** Given records follows **
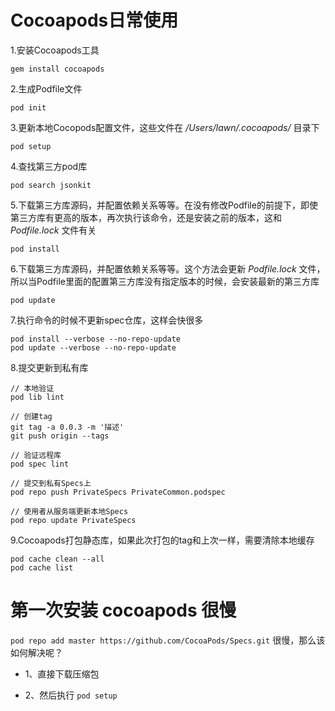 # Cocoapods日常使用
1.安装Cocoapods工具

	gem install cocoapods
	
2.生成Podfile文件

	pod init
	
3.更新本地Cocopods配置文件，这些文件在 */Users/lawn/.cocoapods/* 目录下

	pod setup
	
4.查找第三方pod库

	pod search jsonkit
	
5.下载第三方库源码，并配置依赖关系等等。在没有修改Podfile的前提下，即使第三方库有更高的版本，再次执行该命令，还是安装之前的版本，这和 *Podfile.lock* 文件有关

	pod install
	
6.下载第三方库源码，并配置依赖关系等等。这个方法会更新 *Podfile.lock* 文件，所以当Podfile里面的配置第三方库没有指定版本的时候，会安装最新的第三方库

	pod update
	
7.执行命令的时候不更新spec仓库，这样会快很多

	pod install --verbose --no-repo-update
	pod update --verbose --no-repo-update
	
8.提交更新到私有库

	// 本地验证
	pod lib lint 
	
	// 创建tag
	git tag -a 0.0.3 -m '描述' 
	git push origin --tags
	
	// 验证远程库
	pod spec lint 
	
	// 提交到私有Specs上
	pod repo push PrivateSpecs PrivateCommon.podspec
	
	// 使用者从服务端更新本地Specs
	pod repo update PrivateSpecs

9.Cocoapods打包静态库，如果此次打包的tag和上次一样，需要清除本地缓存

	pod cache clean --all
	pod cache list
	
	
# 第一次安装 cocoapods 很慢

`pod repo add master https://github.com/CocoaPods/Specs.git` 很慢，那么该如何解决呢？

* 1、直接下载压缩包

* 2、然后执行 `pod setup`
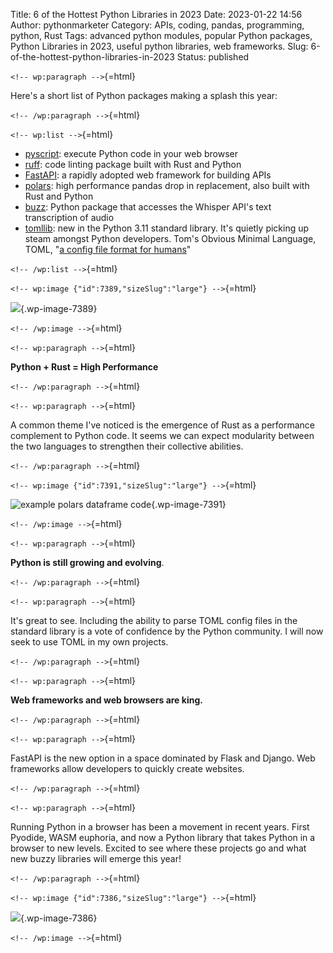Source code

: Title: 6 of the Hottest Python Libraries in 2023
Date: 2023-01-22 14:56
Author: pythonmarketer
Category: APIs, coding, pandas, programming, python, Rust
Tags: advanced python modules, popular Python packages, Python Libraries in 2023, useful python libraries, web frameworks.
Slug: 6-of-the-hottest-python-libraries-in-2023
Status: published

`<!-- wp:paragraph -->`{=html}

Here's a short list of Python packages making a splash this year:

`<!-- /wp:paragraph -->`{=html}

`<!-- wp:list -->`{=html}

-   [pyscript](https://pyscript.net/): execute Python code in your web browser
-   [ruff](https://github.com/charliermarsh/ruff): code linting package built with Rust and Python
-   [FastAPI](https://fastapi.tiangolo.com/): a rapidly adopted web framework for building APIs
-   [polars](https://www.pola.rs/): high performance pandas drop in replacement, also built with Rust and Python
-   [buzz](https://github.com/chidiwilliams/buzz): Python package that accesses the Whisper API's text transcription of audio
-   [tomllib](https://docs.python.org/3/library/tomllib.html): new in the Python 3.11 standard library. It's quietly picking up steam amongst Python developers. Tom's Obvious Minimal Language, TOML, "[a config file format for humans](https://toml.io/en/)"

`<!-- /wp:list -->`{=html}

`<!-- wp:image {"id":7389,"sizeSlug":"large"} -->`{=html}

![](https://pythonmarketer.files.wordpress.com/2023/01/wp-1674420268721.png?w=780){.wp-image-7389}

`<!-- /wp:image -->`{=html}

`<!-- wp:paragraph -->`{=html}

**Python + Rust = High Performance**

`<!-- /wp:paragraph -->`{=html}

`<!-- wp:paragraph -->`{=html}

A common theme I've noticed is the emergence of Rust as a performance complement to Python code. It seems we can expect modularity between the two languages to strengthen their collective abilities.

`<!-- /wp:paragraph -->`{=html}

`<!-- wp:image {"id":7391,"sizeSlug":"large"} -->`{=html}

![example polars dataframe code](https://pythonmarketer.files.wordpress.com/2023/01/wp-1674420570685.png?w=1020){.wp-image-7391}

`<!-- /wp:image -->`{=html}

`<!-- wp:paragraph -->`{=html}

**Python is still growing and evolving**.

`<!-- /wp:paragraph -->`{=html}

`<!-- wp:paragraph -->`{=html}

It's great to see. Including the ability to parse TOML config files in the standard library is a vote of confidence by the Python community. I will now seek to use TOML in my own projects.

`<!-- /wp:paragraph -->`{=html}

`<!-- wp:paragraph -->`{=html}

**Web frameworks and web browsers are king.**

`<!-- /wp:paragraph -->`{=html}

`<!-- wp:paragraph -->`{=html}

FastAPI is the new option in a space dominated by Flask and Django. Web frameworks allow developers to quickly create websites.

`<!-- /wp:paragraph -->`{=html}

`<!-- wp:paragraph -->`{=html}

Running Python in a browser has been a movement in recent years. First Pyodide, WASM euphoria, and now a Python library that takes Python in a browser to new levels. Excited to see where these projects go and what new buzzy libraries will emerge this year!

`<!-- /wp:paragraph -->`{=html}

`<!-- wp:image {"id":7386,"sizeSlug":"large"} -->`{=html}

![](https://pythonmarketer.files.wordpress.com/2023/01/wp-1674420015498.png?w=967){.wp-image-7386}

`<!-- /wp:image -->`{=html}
** End of Given records **
Only a number is wanted: how many lines above include "standard"?

Answer for the task:
2